*** Block opens ***

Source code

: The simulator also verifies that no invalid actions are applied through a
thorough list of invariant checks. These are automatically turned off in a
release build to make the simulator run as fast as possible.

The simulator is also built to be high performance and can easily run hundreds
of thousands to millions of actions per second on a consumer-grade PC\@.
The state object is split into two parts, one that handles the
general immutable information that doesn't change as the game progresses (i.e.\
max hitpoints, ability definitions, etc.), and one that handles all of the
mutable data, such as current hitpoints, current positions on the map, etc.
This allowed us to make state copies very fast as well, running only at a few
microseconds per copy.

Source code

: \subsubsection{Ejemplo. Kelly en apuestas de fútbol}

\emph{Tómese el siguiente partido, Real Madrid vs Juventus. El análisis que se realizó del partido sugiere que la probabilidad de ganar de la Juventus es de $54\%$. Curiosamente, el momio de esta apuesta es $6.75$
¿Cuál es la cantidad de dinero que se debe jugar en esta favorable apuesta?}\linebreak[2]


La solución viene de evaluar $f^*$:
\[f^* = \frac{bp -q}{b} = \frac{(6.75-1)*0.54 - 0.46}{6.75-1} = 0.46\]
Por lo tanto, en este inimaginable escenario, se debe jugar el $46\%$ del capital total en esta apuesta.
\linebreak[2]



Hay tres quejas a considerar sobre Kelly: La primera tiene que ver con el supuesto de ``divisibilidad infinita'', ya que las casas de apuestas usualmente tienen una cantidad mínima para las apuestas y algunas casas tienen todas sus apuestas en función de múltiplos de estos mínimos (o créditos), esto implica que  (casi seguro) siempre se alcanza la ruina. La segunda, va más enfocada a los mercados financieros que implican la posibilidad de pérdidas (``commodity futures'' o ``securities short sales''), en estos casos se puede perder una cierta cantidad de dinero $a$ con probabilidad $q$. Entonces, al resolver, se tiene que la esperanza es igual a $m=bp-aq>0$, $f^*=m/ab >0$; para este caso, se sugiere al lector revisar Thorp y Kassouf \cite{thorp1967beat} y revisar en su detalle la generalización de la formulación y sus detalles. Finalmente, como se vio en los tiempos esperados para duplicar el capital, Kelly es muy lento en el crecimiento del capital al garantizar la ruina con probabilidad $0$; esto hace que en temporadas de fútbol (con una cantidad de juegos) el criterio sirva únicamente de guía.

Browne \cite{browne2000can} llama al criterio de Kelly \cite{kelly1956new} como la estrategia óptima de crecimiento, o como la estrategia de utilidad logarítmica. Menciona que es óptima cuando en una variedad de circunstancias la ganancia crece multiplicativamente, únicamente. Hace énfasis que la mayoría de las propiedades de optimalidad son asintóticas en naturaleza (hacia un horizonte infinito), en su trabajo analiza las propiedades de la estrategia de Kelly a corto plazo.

*** Block closes ***

▶ [ACTIVITY]
Print the material in full, exactly as written.

▶ [WRITTEN SOLUTION]
Source code

: The simulator also verifies that no invalid actions are applied through a
thorough list of invariant checks. These are automatically turned off in a
release build to make the simulator run as fast as possible.

The simulator is also built to be high performance and can easily run hundreds
of thousands to millions of actions per second on a consumer-grade PC\@.
The state object is split into two parts, one that handles the
general immutable information that doesn't change as the game progresses (i.e.\
max hitpoints, ability definitions, etc.), and one that handles all of the
mutable data, such as current hitpoints, current positions on the map, etc.
This allowed us to make state copies very fast as well, running only at a few
microseconds per copy.

Source code

: \subsubsection{Ejemplo. Kelly en apuestas de fútbol}

\emph{Tómese el siguiente partido, Real Madrid vs Juventus. El análisis que se realizó del partido sugiere que la probabilidad de ganar de la Juventus es de $54\%$. Curiosamente, el momio de esta apuesta es $6.75$
¿Cuál es la cantidad de dinero que se debe jugar en esta favorable apuesta?}\linebreak[2]


La solución viene de evaluar $f^*$:
\[f^* = \frac{bp -q}{b} = \frac{(6.75-1)*0.54 - 0.46}{6.75-1} = 0.46\]
Por lo tanto, en este inimaginable escenario, se debe jugar el $46\%$ del capital total en esta apuesta.
\linebreak[2]



Hay tres quejas a considerar sobre Kelly: La primera tiene que ver con el supuesto de ``divisibilidad infinita'', ya que las casas de apuestas usualmente tienen una cantidad mínima para las apuestas y algunas casas tienen todas sus apuestas en función de múltiplos de estos mínimos (o créditos), esto implica que  (casi seguro) siempre se alcanza la ruina. La segunda, va más enfocada a los mercados financieros que implican la posibilidad de pérdidas (``commodity futures'' o ``securities short sales''), en estos casos se puede perder una cierta cantidad de dinero $a$ con probabilidad $q$. Entonces, al resolver, se tiene que la esperanza es igual a $m=bp-aq>0$, $f^*=m/ab >0$; para este caso, se sugiere al lector revisar Thorp y Kassouf \cite{thorp1967beat} y revisar en su detalle la generalización de la formulación y sus detalles. Finalmente, como se vio en los tiempos esperados para duplicar el capital, Kelly es muy lento en el crecimiento del capital al garantizar la ruina con probabilidad $0$; esto hace que en temporadas de fútbol (con una cantidad de juegos) el criterio sirva únicamente de guía.

Browne \cite{browne2000can} llama al criterio de Kelly \cite{kelly1956new} como la estrategia óptima de crecimiento, o como la estrategia de utilidad logarítmica. Menciona que es óptima cuando en una variedad de circunstancias la ganancia crece multiplicativamente, únicamente. Hace énfasis que la mayoría de las propiedades de optimalidad son asintóticas en naturaleza (hacia un horizonte infinito), en su trabajo analiza las propiedades de la estrategia de Kelly a corto plazo.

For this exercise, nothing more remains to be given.